Please use this identifier to cite or link to this item: https://hdl.handle.net/1959.11/6553
Title: Spot The Pineapple: Mapping Land Use Using an Object-Based Classification Technique
Contributor(s): Grounds, S F (author); Denham, R J (author); Kumar, Lalit  (author)orcid 
Publication Date: 2008
Handle Link: https://hdl.handle.net/1959.11/6553
Abstract: An object-based classification and a pixel-based classification were compared for classifying land use using SPOT5 satellite imagery. Object-based classification can potentially offer more rapid and realistic capture of land use features than the more traditional method of pixel-based classification. To test the capability of the object-based classification, we chose pineapple crops because they are an intensive crop, they have characteristic spatial features and they are common in south-east Queensland, Australia. A region-merging multi-resolution segmentation and a hierarchical classification was used for the object-based classification using Definiens Professional version 5 and a supervised maximum likelihood classifier (MLC) was employed for the pixel-based classification.
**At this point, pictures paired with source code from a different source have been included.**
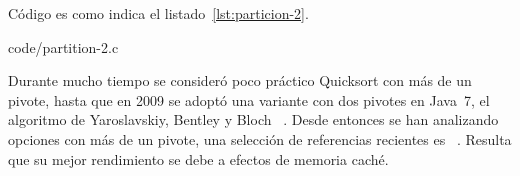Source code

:   Código es como indica el listado~\ref{lst:particion-2}.
  
                   {code/partition-2.c}

  Durante mucho tiempo se consideró poco práctico
  Quicksort con más de un pivote,
  hasta que en 2009 se adoptó una variante con dos pivotes en Java~7,
  el algoritmo de Yaroslavskiy, Bentley y Bloch~%
    \cite{yaroslavskiy09:_dual_pivot_quick_algor}.
  Desde entonces se han analizando opciones con más de un pivote,
  una selección de referencias recientes es~%
    \cite{aumueller16:_how_good_multi_pivot_quicksort,
          kushagra14:_multi_pivot_quicksort}.
  Resulta que su mejor rendimiento se debe a efectos de memoria caché.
The panchromatic band of the SPOT5 image was enhanced by using a Fast Fourier Transform to optimise segmentation of pineapple crops. The Kappa statistic for the object-based classification was 0.84 compared to 0.74 for the pixel-based classification, however less than a day of editing improved the Kappa statistic of the object-based classification to 0.95. We believe this shows that object-based classification offers an improved method for classifying horticultural crops, because of its ability to segment satellite imagery into real-world objects using hierarchical scales, feature shape and context, as well as allowing the user to include expert knowledge and manually edit results.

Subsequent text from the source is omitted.